- EXERCISE INSTRUCTIONS
Only the lines with "Repo" in the entries below belong in the answer; please copy them.
Start of Block
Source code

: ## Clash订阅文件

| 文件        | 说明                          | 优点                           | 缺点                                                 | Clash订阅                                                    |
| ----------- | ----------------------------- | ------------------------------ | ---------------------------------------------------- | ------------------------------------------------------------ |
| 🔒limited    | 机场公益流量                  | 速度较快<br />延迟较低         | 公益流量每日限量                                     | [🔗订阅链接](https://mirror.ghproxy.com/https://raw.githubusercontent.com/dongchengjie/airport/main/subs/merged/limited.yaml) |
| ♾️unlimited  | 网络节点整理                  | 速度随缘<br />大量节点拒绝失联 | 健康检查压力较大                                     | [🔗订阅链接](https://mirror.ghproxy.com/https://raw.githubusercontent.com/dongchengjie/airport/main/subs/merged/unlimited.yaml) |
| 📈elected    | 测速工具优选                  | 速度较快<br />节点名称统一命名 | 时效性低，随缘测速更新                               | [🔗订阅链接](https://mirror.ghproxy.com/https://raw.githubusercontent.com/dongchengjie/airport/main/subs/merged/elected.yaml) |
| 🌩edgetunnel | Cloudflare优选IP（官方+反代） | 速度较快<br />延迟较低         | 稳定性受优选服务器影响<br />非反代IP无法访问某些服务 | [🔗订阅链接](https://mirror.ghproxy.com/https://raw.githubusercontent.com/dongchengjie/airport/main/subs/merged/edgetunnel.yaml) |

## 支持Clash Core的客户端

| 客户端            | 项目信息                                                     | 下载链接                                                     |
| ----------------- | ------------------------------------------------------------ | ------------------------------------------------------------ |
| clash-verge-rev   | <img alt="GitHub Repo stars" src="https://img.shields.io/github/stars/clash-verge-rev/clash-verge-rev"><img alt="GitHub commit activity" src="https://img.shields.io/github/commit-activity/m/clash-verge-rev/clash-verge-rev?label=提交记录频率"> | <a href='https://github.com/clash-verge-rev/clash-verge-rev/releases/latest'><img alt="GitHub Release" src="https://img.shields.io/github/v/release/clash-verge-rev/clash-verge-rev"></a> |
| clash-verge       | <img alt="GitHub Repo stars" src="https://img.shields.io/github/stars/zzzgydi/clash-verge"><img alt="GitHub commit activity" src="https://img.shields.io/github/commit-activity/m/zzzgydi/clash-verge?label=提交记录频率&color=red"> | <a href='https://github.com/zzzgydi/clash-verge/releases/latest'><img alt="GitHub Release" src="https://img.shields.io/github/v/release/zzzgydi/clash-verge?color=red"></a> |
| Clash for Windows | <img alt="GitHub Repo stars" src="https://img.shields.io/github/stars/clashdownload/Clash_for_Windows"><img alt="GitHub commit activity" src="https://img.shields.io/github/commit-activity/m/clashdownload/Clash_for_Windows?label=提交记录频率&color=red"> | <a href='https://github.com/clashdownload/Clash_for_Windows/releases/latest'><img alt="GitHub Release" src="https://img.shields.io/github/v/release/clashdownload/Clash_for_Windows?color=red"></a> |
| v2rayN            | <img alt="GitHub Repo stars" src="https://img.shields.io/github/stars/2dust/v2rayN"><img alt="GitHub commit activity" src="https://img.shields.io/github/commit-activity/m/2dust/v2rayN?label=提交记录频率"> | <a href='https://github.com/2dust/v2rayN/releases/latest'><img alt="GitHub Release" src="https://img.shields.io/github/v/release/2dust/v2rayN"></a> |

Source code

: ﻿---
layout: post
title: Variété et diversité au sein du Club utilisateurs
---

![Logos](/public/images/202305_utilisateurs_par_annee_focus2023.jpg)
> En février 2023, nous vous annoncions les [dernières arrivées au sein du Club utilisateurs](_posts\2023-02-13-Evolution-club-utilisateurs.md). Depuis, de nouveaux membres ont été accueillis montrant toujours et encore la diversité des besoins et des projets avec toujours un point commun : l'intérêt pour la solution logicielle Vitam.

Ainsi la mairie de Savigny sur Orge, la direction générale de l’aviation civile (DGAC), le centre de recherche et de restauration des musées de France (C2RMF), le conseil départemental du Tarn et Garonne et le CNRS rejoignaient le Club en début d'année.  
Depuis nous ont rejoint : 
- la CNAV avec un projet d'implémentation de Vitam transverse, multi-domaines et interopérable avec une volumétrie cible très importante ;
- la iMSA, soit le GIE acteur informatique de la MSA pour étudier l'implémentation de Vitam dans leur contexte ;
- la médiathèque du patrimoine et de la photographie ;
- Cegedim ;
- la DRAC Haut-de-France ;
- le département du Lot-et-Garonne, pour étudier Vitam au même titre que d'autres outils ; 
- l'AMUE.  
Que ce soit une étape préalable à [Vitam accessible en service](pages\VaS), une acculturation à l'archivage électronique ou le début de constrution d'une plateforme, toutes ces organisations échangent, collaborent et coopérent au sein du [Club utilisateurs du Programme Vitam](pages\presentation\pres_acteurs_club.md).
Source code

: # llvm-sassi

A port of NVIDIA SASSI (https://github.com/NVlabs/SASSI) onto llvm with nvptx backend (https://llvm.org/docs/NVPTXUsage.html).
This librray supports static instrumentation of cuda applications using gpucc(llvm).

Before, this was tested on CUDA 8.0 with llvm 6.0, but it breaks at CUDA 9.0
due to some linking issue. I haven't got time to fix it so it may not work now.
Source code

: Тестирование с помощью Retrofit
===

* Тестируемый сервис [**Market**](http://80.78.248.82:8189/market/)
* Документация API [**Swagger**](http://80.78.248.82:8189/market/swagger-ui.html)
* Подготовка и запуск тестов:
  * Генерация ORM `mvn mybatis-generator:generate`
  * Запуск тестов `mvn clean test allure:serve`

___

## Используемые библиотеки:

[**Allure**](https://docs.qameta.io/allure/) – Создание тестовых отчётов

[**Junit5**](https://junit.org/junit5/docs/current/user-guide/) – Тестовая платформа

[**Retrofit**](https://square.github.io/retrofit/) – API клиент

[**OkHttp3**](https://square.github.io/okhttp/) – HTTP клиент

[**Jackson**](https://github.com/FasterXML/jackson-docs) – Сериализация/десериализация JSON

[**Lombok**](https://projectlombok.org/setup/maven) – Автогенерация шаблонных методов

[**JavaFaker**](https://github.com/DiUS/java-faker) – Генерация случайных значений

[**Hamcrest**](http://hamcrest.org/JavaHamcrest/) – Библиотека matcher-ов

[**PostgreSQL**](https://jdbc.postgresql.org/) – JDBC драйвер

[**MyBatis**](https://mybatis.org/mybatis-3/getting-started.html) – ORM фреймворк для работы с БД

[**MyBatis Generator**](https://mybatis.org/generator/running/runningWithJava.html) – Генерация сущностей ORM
End of Block
- WRITTEN RESPONSE
| clash-verge-rev   | <img alt="GitHub Repo stars" src="https://img.shields.io/github/stars/clash-verge-rev/clash-verge-rev"><img alt="GitHub commit activity" src="https://img.shields.io/github/commit-activity/m/clash-verge-rev/clash-verge-rev?label=提交记录频率"> | <a href='https://github.com/clash-verge-rev/clash-verge-rev/releases/latest'><img alt="GitHub Release" src="https://img.shields.io/github/v/release/clash-verge-rev/clash-verge-rev"></a> |
| clash-verge       | <img alt="GitHub Repo stars" src="https://img.shields.io/github/stars/zzzgydi/clash-verge"><img alt="GitHub commit activity" src="https://img.shields.io/github/commit-activity/m/zzzgydi/clash-verge?label=提交记录频率&color=red"> | <a href='https://github.com/zzzgydi/clash-verge/releases/latest'><img alt="GitHub Release" src="https://img.shields.io/github/v/release/zzzgydi/clash-verge?color=red"></a> |
| Clash for Windows | <img alt="GitHub Repo stars" src="https://img.shields.io/github/stars/clashdownload/Clash_for_Windows"><img alt="GitHub commit activity" src="https://img.shields.io/github/commit-activity/m/clashdownload/Clash_for_Windows?label=提交记录频率&color=red"> | <a href='https://github.com/clashdownload/Clash_for_Windows/releases/latest'><img alt="GitHub Release" src="https://img.shields.io/github/v/release/clashdownload/Clash_for_Windows?color=red"></a> |
| v2rayN            | <img alt="GitHub Repo stars" src="https://img.shields.io/github/stars/2dust/v2rayN"><img alt="GitHub commit activity" src="https://img.shields.io/github/commit-activity/m/2dust/v2rayN?label=提交记录频率"> | <a href='https://github.com/2dust/v2rayN/releases/latest'><img alt="GitHub Release" src="https://img.shields.io/github/v/release/2dust/v2rayN"></a> |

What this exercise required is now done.